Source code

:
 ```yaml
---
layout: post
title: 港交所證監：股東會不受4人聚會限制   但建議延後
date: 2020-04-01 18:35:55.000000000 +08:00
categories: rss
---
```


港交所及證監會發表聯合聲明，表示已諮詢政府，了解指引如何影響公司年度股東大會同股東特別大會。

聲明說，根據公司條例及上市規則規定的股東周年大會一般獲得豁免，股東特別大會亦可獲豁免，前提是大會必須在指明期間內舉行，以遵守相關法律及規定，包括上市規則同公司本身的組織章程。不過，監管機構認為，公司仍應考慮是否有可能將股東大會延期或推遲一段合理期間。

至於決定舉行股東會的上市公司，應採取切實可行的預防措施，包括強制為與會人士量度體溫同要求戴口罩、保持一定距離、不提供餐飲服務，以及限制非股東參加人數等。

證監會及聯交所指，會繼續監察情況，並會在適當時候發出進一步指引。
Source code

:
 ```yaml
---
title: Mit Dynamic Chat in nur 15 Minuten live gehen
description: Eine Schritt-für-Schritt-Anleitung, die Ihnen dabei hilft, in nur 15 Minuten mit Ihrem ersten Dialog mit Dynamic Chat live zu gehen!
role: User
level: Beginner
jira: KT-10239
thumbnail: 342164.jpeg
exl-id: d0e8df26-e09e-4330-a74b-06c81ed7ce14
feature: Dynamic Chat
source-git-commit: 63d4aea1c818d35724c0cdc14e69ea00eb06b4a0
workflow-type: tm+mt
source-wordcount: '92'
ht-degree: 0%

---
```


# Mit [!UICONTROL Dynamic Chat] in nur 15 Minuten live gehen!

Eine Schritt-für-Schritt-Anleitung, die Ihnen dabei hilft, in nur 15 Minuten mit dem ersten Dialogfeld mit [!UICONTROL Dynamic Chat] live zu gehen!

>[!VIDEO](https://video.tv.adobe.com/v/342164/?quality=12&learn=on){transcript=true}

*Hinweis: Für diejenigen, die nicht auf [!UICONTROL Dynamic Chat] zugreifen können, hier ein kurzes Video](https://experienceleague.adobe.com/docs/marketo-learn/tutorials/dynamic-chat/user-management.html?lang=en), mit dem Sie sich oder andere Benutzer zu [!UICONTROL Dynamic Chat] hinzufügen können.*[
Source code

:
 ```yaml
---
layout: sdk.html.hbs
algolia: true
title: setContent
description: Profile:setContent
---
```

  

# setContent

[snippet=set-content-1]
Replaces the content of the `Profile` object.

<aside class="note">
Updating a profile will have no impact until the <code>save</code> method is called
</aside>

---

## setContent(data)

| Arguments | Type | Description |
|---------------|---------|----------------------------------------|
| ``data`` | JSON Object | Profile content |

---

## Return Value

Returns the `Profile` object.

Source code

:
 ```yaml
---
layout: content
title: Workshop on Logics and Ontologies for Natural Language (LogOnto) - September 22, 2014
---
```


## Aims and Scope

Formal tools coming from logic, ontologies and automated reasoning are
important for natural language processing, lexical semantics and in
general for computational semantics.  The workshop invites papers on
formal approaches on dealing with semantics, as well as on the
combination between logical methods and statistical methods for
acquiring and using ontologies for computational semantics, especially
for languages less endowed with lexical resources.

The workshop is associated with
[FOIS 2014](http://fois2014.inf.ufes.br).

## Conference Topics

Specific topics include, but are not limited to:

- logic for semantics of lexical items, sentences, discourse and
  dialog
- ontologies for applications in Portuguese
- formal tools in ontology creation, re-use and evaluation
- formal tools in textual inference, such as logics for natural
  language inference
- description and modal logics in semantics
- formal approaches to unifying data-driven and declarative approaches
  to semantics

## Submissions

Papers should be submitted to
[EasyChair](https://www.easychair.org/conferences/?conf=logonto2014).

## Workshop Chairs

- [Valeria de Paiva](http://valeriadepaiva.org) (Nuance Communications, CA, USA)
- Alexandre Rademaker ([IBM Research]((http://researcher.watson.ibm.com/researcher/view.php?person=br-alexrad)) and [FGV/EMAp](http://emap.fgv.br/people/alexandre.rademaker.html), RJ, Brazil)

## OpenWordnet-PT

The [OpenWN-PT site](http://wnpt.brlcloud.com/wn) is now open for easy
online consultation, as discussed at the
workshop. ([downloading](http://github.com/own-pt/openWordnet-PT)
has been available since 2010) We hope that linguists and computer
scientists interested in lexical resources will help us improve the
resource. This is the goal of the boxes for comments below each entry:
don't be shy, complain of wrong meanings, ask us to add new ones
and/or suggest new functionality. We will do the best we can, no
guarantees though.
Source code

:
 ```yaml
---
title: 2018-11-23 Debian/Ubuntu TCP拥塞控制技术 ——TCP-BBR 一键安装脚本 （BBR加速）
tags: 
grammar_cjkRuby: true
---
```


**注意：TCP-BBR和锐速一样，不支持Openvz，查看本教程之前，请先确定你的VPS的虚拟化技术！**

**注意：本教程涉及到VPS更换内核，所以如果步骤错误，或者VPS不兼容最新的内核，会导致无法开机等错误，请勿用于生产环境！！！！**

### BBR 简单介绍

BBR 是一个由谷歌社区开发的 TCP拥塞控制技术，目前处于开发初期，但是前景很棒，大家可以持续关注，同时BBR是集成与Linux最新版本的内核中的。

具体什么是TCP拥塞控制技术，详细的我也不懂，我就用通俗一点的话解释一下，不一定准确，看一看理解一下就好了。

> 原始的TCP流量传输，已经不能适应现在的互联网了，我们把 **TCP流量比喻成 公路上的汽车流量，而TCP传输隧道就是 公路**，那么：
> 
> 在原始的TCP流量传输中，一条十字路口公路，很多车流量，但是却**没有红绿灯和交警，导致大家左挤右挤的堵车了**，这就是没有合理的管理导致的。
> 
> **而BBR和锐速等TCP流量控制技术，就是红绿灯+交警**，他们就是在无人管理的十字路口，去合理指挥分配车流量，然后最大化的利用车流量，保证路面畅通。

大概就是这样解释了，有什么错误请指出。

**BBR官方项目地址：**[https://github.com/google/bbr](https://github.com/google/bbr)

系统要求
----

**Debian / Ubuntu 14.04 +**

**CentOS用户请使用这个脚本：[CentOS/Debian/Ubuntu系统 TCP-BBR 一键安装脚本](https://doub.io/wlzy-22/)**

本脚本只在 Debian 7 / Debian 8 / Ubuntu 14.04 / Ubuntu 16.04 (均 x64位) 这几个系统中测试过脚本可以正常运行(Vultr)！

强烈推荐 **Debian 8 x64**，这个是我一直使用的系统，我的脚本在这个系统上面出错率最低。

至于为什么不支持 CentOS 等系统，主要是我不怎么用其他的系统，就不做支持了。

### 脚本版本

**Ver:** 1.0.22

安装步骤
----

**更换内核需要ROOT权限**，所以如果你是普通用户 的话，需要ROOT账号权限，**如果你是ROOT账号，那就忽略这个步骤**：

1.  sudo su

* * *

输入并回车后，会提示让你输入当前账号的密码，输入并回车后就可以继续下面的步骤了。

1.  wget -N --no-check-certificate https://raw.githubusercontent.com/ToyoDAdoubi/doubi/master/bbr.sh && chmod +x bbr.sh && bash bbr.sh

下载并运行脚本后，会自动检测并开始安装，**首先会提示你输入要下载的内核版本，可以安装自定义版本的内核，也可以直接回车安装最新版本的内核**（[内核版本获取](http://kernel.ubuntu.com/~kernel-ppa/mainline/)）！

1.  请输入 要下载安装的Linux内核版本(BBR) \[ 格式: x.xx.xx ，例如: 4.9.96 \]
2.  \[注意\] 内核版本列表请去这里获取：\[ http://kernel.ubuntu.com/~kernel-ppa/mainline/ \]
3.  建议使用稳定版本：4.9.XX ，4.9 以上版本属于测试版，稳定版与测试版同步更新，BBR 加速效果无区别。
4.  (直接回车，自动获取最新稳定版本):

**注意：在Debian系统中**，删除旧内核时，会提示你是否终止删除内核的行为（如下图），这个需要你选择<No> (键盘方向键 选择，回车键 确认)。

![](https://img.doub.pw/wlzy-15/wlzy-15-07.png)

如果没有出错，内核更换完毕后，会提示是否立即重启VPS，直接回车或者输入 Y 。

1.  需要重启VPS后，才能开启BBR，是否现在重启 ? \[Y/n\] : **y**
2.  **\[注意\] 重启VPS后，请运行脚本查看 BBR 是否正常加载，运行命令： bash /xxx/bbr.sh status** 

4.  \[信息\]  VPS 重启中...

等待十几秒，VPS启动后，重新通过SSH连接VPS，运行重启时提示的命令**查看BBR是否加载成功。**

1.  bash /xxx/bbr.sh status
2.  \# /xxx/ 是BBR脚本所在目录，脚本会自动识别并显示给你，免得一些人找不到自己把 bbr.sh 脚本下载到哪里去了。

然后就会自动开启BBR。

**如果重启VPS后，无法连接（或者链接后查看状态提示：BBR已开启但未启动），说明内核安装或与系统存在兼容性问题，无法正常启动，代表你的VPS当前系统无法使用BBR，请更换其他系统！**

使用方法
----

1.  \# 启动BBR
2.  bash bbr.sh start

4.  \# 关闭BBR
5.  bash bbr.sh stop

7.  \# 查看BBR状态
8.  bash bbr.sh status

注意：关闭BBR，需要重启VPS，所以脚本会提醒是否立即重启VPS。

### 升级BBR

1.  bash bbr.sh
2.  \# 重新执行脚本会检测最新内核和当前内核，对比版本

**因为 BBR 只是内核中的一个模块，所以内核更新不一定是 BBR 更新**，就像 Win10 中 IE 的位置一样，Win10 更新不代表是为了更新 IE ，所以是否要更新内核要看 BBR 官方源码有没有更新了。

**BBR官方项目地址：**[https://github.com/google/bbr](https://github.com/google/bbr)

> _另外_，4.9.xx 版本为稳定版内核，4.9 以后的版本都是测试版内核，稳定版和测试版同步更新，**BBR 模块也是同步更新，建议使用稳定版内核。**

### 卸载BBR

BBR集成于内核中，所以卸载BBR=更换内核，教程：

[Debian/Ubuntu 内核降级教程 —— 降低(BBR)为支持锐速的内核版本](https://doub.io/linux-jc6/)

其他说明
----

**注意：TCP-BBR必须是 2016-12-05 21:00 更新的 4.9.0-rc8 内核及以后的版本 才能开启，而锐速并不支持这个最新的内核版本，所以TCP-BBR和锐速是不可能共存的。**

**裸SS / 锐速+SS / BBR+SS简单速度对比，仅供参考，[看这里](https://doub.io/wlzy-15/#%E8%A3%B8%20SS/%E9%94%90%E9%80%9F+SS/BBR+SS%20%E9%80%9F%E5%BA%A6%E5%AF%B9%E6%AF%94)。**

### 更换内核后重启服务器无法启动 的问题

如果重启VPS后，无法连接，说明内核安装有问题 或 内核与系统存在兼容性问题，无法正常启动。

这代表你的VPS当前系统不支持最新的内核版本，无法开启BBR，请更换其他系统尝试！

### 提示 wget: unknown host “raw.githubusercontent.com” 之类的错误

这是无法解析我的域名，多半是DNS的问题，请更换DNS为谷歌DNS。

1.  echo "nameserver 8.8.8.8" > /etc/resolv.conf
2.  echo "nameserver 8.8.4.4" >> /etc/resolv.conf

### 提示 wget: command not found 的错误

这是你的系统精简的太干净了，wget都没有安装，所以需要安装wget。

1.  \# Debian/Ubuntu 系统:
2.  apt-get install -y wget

========

--- THE PROBLEM ---
Above are the records; copy exactly the lines from the one with "bash bbr.sh start" through the final line.

--- TASK RESULT ---
2.  bash bbr.sh start

4.  \# 关闭BBR
5.  bash bbr.sh stop

7.  \# 查看BBR状态
8.  bash bbr.sh status

注意：关闭BBR，需要重启VPS，所以脚本会提醒是否立即重启VPS。

### 升级BBR

1.  bash bbr.sh
2.  \# 重新执行脚本会检测最新内核和当前内核，对比版本

**因为 BBR 只是内核中的一个模块，所以内核更新不一定是 BBR 更新**，就像 Win10 中 IE 的位置一样，Win10 更新不代表是为了更新 IE ，所以是否要更新内核要看 BBR 官方源码有没有更新了。

**BBR官方项目地址：**[https://github.com/google/bbr](https://github.com/google/bbr)

> _另外_，4.9.xx 版本为稳定版内核，4.9 以后的版本都是测试版内核，稳定版和测试版同步更新，**BBR 模块也是同步更新，建议使用稳定版内核。**

### 卸载BBR

BBR集成于内核中，所以卸载BBR=更换内核，教程：

[Debian/Ubuntu 内核降级教程 —— 降低(BBR)为支持锐速的内核版本](https://doub.io/linux-jc6/)

其他说明
----

**注意：TCP-BBR必须是 2016-12-05 21:00 更新的 4.9.0-rc8 内核及以后的版本 才能开启，而锐速并不支持这个最新的内核版本，所以TCP-BBR和锐速是不可能共存的。**

**裸SS / 锐速+SS / BBR+SS简单速度对比，仅供参考，[看这里](https://doub.io/wlzy-15/#%E8%A3%B8%20SS/%E9%94%90%E9%80%9F+SS/BBR+SS%20%E9%80%9F%E5%BA%A6%E5%AF%B9%E6%AF%94)。**

### 更换内核后重启服务器无法启动 的问题

如果重启VPS后，无法连接，说明内核安装有问题 或 内核与系统存在兼容性问题，无法正常启动。

这代表你的VPS当前系统不支持最新的内核版本，无法开启BBR，请更换其他系统尝试！

### 提示 wget: unknown host “raw.githubusercontent.com” 之类的错误

这是无法解析我的域名，多半是DNS的问题，请更换DNS为谷歌DNS。

1.  echo "nameserver 8.8.8.8" > /etc/resolv.conf
2.  echo "nameserver 8.8.4.4" >> /etc/resolv.conf

### 提示 wget: command not found 的错误

这是你的系统精简的太干净了，wget都没有安装，所以需要安装wget。

1.  \# Debian/Ubuntu 系统:
2.  apt-get install -y wget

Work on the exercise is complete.